[Document images with source code]
□ □ □ □ □ □ □

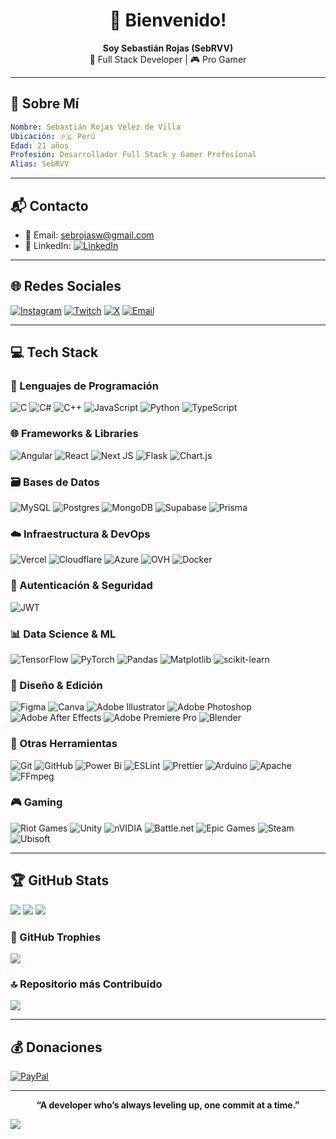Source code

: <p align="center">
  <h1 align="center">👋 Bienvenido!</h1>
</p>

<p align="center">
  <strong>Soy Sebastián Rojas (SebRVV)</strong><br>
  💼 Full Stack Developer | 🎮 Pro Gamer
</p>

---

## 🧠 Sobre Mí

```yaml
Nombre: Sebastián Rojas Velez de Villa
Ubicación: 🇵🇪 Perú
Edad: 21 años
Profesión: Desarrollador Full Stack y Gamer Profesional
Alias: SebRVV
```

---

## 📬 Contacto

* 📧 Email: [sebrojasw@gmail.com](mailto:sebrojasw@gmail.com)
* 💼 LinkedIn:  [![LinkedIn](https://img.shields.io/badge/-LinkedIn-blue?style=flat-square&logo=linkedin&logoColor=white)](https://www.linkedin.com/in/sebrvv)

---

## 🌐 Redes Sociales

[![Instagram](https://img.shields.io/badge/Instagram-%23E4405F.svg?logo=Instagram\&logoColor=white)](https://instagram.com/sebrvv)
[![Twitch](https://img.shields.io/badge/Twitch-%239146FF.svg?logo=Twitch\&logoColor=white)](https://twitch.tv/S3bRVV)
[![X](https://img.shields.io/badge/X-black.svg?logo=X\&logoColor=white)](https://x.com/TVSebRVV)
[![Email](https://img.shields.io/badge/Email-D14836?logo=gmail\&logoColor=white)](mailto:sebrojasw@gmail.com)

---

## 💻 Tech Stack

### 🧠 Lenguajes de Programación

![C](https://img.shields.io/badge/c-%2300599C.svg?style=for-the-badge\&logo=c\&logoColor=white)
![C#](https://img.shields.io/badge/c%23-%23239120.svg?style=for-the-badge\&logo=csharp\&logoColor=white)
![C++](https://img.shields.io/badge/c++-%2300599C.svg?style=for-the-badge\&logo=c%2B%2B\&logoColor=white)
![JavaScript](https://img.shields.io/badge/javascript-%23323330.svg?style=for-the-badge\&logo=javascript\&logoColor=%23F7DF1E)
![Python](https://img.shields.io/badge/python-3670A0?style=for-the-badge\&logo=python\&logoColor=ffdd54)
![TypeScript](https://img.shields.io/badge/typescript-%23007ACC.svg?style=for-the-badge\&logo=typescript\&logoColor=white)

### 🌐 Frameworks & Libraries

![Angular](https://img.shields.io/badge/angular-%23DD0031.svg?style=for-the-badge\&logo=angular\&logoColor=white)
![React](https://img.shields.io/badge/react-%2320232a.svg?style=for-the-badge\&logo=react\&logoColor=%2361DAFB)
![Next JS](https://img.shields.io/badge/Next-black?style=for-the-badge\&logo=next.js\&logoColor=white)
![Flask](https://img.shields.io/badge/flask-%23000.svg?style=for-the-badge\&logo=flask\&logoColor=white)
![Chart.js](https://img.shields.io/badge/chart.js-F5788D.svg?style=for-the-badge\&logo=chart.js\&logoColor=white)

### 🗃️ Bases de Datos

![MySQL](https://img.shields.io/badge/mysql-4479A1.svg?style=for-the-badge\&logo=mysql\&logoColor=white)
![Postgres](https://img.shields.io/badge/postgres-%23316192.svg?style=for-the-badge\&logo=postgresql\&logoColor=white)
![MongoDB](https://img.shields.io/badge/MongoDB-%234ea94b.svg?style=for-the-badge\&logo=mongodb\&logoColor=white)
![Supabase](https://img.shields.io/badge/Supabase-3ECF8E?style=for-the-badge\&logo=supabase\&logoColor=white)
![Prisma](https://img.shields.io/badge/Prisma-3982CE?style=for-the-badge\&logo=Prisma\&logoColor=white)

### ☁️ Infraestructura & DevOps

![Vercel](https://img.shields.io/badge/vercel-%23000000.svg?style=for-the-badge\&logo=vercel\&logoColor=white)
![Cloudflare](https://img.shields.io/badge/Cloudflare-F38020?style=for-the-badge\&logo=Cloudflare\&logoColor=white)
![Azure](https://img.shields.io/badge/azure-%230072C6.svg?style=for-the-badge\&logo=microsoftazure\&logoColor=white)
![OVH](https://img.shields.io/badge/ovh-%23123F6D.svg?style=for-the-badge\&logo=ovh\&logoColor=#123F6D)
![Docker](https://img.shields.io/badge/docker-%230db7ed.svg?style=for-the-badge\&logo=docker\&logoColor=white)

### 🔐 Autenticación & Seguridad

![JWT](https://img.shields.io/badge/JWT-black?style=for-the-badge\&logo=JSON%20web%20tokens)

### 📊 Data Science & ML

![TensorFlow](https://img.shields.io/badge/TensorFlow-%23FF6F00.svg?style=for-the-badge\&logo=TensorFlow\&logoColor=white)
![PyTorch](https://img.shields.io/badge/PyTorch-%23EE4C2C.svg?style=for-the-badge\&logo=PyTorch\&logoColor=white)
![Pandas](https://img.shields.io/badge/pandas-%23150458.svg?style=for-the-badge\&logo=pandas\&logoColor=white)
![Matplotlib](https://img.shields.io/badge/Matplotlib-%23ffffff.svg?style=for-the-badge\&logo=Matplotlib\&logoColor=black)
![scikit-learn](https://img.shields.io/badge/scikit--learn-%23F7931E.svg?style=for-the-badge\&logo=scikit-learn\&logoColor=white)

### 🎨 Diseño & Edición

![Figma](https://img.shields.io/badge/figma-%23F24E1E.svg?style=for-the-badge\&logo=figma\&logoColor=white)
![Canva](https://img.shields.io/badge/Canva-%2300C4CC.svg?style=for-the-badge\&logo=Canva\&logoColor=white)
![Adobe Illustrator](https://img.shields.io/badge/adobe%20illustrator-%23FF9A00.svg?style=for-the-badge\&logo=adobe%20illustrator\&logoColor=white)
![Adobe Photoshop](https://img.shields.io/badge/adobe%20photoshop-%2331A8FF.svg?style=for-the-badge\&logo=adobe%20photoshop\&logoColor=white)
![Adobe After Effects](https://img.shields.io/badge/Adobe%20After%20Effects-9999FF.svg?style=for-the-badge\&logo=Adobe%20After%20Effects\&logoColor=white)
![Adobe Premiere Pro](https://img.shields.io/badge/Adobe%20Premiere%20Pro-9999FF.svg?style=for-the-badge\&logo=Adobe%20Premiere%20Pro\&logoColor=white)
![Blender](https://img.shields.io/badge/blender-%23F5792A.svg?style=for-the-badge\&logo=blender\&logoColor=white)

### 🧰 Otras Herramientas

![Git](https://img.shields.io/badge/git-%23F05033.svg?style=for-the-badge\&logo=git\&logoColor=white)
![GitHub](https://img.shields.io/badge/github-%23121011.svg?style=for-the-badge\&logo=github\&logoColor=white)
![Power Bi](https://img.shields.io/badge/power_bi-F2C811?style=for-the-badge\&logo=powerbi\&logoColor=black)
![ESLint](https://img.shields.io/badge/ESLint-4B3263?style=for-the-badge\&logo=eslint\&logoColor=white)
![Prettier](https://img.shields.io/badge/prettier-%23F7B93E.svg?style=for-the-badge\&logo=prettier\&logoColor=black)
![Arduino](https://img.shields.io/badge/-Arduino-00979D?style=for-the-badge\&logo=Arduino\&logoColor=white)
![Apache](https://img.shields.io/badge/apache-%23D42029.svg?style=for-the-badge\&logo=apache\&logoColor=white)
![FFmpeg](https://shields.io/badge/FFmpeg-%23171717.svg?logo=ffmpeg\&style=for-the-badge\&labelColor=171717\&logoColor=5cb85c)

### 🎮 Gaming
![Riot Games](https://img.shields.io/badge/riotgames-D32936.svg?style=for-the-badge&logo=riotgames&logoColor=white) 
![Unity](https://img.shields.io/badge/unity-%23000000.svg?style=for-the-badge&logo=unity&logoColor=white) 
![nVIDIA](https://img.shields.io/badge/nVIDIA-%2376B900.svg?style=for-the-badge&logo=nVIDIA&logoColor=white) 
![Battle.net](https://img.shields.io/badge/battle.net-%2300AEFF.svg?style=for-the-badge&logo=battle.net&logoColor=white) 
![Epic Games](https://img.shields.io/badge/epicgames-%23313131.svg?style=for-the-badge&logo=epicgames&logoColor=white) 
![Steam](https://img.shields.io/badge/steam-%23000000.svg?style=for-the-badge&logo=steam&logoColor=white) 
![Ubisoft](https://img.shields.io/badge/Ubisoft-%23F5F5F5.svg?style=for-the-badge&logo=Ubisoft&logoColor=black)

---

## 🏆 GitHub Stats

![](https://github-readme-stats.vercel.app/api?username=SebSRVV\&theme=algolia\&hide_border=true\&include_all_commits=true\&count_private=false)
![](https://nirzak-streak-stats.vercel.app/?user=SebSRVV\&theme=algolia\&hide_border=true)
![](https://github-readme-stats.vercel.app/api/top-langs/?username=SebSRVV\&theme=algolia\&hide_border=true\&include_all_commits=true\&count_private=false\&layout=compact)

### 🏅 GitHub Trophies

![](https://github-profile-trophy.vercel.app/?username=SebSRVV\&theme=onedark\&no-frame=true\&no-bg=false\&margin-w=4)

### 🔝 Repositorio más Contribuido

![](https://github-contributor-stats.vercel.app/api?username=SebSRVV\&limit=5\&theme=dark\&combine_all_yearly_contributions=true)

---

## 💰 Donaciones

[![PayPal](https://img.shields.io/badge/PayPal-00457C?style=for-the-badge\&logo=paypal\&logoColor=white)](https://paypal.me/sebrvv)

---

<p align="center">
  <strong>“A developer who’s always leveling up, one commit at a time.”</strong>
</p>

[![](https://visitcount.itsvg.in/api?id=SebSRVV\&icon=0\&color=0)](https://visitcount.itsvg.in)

□ □ □ □ □ □ □

WHAT THE EXERCISE ASKS :: Report back every line of the entries in which "Games" occurs.

RESULT ::
![Riot Games](https://img.shields.io/badge/riotgames-D32936.svg?style=for-the-badge&logo=riotgames&logoColor=white) 
![Epic Games](https://img.shields.io/badge/epicgames-%23313131.svg?style=for-the-badge&logo=epicgames&logoColor=white) 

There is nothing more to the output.